What is required: The records below must be retyped exactly.

Material provided:
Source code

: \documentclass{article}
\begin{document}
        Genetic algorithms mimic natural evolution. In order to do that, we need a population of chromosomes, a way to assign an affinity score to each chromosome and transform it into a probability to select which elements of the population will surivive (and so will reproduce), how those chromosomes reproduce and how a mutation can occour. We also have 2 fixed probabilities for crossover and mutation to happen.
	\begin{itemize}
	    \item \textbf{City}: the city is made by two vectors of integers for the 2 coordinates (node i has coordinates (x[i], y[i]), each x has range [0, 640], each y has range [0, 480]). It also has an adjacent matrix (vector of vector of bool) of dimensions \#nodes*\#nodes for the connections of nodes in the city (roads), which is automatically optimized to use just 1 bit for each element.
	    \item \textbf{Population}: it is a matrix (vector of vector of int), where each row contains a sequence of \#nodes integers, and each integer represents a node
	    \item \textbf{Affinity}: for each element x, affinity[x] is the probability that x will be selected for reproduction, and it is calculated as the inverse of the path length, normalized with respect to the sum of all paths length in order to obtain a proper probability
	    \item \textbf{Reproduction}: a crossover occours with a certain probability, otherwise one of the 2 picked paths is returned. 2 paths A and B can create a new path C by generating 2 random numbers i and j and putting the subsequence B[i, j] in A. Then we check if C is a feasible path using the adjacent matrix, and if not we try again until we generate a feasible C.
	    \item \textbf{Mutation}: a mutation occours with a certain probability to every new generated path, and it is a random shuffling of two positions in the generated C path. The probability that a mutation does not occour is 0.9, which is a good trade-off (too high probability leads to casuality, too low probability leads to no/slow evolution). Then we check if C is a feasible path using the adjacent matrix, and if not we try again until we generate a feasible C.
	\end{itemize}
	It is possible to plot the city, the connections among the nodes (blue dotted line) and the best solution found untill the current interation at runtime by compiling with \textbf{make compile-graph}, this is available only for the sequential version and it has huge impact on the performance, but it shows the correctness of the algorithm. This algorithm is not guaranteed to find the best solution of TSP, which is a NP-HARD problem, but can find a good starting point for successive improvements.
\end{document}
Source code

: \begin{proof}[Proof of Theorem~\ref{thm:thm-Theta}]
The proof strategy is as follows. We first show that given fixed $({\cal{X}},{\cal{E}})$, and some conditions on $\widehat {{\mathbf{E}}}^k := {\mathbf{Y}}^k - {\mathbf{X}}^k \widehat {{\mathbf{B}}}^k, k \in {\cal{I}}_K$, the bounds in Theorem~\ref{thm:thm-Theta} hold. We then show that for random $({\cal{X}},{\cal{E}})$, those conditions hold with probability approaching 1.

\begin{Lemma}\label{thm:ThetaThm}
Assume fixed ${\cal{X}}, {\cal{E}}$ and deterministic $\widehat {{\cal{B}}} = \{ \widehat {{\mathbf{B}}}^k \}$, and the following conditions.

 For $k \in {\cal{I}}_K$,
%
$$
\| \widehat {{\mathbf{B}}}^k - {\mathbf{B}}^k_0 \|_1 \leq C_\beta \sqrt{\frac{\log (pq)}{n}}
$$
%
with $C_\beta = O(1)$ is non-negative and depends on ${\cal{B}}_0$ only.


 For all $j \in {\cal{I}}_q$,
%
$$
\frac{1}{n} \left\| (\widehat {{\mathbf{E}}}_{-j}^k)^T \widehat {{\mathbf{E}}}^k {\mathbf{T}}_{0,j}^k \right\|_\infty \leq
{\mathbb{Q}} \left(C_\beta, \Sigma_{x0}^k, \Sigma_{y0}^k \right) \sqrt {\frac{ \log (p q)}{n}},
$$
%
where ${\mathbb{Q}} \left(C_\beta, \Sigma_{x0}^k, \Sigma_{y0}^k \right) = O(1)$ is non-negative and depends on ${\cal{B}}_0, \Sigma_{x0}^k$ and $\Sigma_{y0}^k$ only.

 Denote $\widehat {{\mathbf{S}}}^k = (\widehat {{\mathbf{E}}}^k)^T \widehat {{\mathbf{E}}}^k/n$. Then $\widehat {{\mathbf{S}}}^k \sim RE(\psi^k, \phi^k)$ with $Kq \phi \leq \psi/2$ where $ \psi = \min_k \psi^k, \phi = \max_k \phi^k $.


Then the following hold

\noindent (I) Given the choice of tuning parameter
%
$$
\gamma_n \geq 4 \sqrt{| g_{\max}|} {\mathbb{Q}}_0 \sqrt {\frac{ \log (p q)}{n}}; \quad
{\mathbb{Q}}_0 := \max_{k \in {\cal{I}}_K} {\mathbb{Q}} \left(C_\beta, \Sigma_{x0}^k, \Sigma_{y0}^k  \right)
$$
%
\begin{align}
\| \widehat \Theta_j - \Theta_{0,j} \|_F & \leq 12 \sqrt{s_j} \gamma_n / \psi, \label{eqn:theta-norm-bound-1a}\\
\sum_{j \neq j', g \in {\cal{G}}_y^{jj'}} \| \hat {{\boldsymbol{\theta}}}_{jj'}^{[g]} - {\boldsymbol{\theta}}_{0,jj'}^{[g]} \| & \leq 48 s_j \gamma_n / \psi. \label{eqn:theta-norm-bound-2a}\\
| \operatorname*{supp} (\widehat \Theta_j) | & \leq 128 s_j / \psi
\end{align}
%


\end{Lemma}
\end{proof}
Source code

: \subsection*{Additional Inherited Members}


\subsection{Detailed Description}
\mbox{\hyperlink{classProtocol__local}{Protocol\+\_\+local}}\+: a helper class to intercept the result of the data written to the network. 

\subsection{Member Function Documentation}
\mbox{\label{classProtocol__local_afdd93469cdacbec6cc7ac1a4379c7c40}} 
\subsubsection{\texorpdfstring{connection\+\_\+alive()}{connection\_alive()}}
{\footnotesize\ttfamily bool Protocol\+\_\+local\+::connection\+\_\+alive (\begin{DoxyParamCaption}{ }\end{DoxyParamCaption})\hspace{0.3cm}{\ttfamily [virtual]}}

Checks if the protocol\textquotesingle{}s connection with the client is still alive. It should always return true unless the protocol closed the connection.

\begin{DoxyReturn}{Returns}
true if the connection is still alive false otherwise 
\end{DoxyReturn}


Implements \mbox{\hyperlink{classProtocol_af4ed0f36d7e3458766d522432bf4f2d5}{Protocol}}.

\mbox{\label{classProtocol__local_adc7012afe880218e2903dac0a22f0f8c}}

Written solution:
Source code

: \documentclass{article}
\begin{document}
        Genetic algorithms mimic natural evolution. In order to do that, we need a population of chromosomes, a way to assign an affinity score to each chromosome and transform it into a probability to select which elements of the population will surivive (and so will reproduce), how those chromosomes reproduce and how a mutation can occour. We also have 2 fixed probabilities for crossover and mutation to happen.
	\begin{itemize}
	    \item \textbf{City}: the city is made by two vectors of integers for the 2 coordinates (node i has coordinates (x[i], y[i]), each x has range [0, 640], each y has range [0, 480]). It also has an adjacent matrix (vector of vector of bool) of dimensions \#nodes*\#nodes for the connections of nodes in the city (roads), which is automatically optimized to use just 1 bit for each element.
	    \item \textbf{Population}: it is a matrix (vector of vector of int), where each row contains a sequence of \#nodes integers, and each integer represents a node
	    \item \textbf{Affinity}: for each element x, affinity[x] is the probability that x will be selected for reproduction, and it is calculated as the inverse of the path length, normalized with respect to the sum of all paths length in order to obtain a proper probability
	    \item \textbf{Reproduction}: a crossover occours with a certain probability, otherwise one of the 2 picked paths is returned. 2 paths A and B can create a new path C by generating 2 random numbers i and j and putting the subsequence B[i, j] in A. Then we check if C is a feasible path using the adjacent matrix, and if not we try again until we generate a feasible C.
	    \item \textbf{Mutation}: a mutation occours with a certain probability to every new generated path, and it is a random shuffling of two positions in the generated C path. The probability that a mutation does not occour is 0.9, which is a good trade-off (too high probability leads to casuality, too low probability leads to no/slow evolution). Then we check if C is a feasible path using the adjacent matrix, and if not we try again until we generate a feasible C.
	\end{itemize}
	It is possible to plot the city, the connections among the nodes (blue dotted line) and the best solution found untill the current interation at runtime by compiling with \textbf{make compile-graph}, this is available only for the sequential version and it has huge impact on the performance, but it shows the correctness of the algorithm. This algorithm is not guaranteed to find the best solution of TSP, which is a NP-HARD problem, but can find a good starting point for successive improvements.
\end{document}
Source code

: \begin{proof}[Proof of Theorem~\ref{thm:thm-Theta}]
The proof strategy is as follows. We first show that given fixed $({\cal{X}},{\cal{E}})$, and some conditions on $\widehat {{\mathbf{E}}}^k := {\mathbf{Y}}^k - {\mathbf{X}}^k \widehat {{\mathbf{B}}}^k, k \in {\cal{I}}_K$, the bounds in Theorem~\ref{thm:thm-Theta} hold. We then show that for random $({\cal{X}},{\cal{E}})$, those conditions hold with probability approaching 1.

\begin{Lemma}\label{thm:ThetaThm}
Assume fixed ${\cal{X}}, {\cal{E}}$ and deterministic $\widehat {{\cal{B}}} = \{ \widehat {{\mathbf{B}}}^k \}$, and the following conditions.

 For $k \in {\cal{I}}_K$,
%
$$
\| \widehat {{\mathbf{B}}}^k - {\mathbf{B}}^k_0 \|_1 \leq C_\beta \sqrt{\frac{\log (pq)}{n}}
$$
%
with $C_\beta = O(1)$ is non-negative and depends on ${\cal{B}}_0$ only.


 For all $j \in {\cal{I}}_q$,
%
$$
\frac{1}{n} \left\| (\widehat {{\mathbf{E}}}_{-j}^k)^T \widehat {{\mathbf{E}}}^k {\mathbf{T}}_{0,j}^k \right\|_\infty \leq
{\mathbb{Q}} \left(C_\beta, \Sigma_{x0}^k, \Sigma_{y0}^k \right) \sqrt {\frac{ \log (p q)}{n}},
$$
%
where ${\mathbb{Q}} \left(C_\beta, \Sigma_{x0}^k, \Sigma_{y0}^k \right) = O(1)$ is non-negative and depends on ${\cal{B}}_0, \Sigma_{x0}^k$ and $\Sigma_{y0}^k$ only.

 Denote $\widehat {{\mathbf{S}}}^k = (\widehat {{\mathbf{E}}}^k)^T \widehat {{\mathbf{E}}}^k/n$. Then $\widehat {{\mathbf{S}}}^k \sim RE(\psi^k, \phi^k)$ with $Kq \phi \leq \psi/2$ where $ \psi = \min_k \psi^k, \phi = \max_k \phi^k $.


Then the following hold

\noindent (I) Given the choice of tuning parameter
%
$$
\gamma_n \geq 4 \sqrt{| g_{\max}|} {\mathbb{Q}}_0 \sqrt {\frac{ \log (p q)}{n}}; \quad
{\mathbb{Q}}_0 := \max_{k \in {\cal{I}}_K} {\mathbb{Q}} \left(C_\beta, \Sigma_{x0}^k, \Sigma_{y0}^k  \right)
$$
%
\begin{align}
\| \widehat \Theta_j - \Theta_{0,j} \|_F & \leq 12 \sqrt{s_j} \gamma_n / \psi, \label{eqn:theta-norm-bound-1a}\\
\sum_{j \neq j', g \in {\cal{G}}_y^{jj'}} \| \hat {{\boldsymbol{\theta}}}_{jj'}^{[g]} - {\boldsymbol{\theta}}_{0,jj'}^{[g]} \| & \leq 48 s_j \gamma_n / \psi. \label{eqn:theta-norm-bound-2a}\\
| \operatorname*{supp} (\widehat \Theta_j) | & \leq 128 s_j / \psi
\end{align}
%


\end{Lemma}
\end{proof}
Source code

: \subsection*{Additional Inherited Members}


\subsection{Detailed Description}
\mbox{\hyperlink{classProtocol__local}{Protocol\+\_\+local}}\+: a helper class to intercept the result of the data written to the network. 

\subsection{Member Function Documentation}
\mbox{\label{classProtocol__local_afdd93469cdacbec6cc7ac1a4379c7c40}} 
\subsubsection{\texorpdfstring{connection\+\_\+alive()}{connection\_alive()}}
{\footnotesize\ttfamily bool Protocol\+\_\+local\+::connection\+\_\+alive (\begin{DoxyParamCaption}{ }\end{DoxyParamCaption})\hspace{0.3cm}{\ttfamily [virtual]}}

Checks if the protocol\textquotesingle{}s connection with the client is still alive. It should always return true unless the protocol closed the connection.

\begin{DoxyReturn}{Returns}
true if the connection is still alive false otherwise 
\end{DoxyReturn}


Implements \mbox{\hyperlink{classProtocol_af4ed0f36d7e3458766d522432bf4f2d5}{Protocol}}.

\mbox{\label{classProtocol__local_adc7012afe880218e2903dac0a22f0f8c}}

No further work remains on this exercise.